* _Task input_:

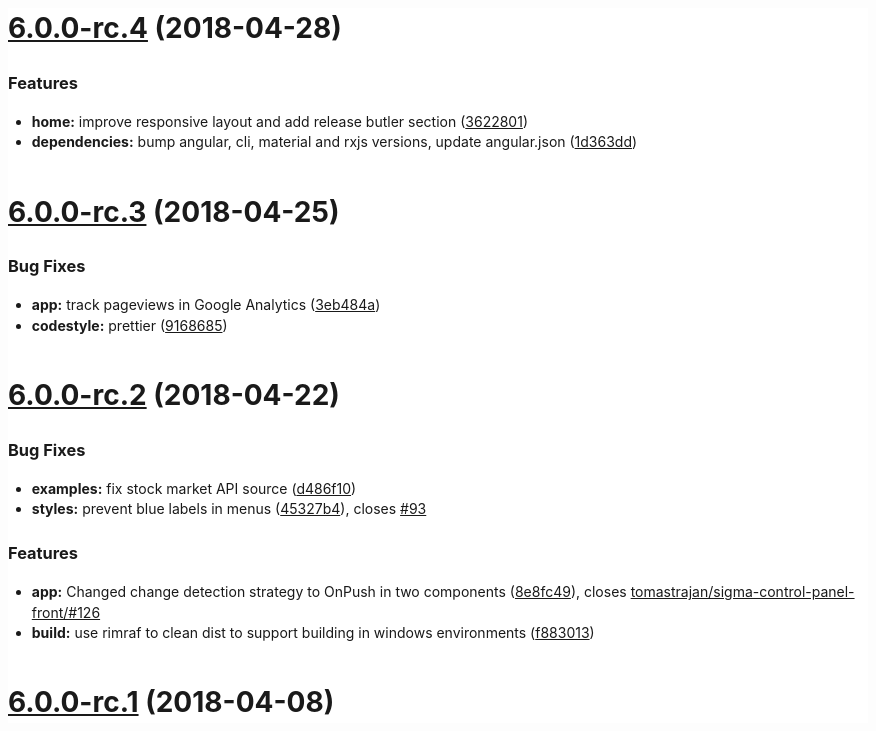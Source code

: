 <a name="6.0.0-rc.4"></a>

# [6.0.0-rc.4](https://github.com/tomastrajan/sigma-control-panel-front/compare/v6.0.0-rc.3...v6.0.0-rc.4) (2018-04-28)

### Features

- **home:** improve responsive layout and add release butler section ([3622801](https://github.com/tomastrajan/sigma-control-panel-front/commit/3622801))
- **dependencies:** bump angular, cli, material and rxjs versions, update angular.json ([1d363dd](https://github.com/tomastrajan/sigma-control-panel-front/commit/1d363dd))

<a name="6.0.0-rc.3"></a>

# [6.0.0-rc.3](https://github.com/tomastrajan/sigma-control-panel-front/compare/v6.0.0-rc.2...v6.0.0-rc.3) (2018-04-25)

### Bug Fixes

- **app:** track pageviews in Google Analytics ([3eb484a](https://github.com/tomastrajan/sigma-control-panel-front/commit/3eb484a))
- **codestyle:** prettier ([9168685](https://github.com/tomastrajan/sigma-control-panel-front/commit/9168685))

<a name="6.0.0-rc.2"></a>

# [6.0.0-rc.2](https://github.com/tomastrajan/sigma-control-panel-front/compare/v6.0.0-rc.1...v6.0.0-rc.2) (2018-04-22)

### Bug Fixes

- **examples:** fix stock market API source ([d486f10](https://github.com/tomastrajan/sigma-control-panel-front/commit/d486f10))
- **styles:** prevent blue labels in menus ([45327b4](https://github.com/tomastrajan/sigma-control-panel-front/commit/45327b4)), closes [#93](https://github.com/tomastrajan/sigma-control-panel-front/issues/93)

### Features

- **app:** Changed change detection strategy to OnPush in two components ([8e8fc49](https://github.com/tomastrajan/sigma-control-panel-front/commit/8e8fc49)), closes [tomastrajan/sigma-control-panel-front/#126](https://github.com/tomastrajan/sigma-control-panel-front//issues/126)
- **build:** use rimraf to clean dist to support building in windows environments ([f883013](https://github.com/tomastrajan/sigma-control-panel-front/commit/f883013))

<a name="6.0.0-rc.1"></a>

# [6.0.0-rc.1](https://github.com/tomastrajan/sigma-control-panel-front/compare/v6.0.0-rc.0...v6.0.0-rc.1) (2018-04-08)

* _Problem requirements_: Read through the entries and count the lines where "issues" appears; respond with the number only.

* _Response area_: 2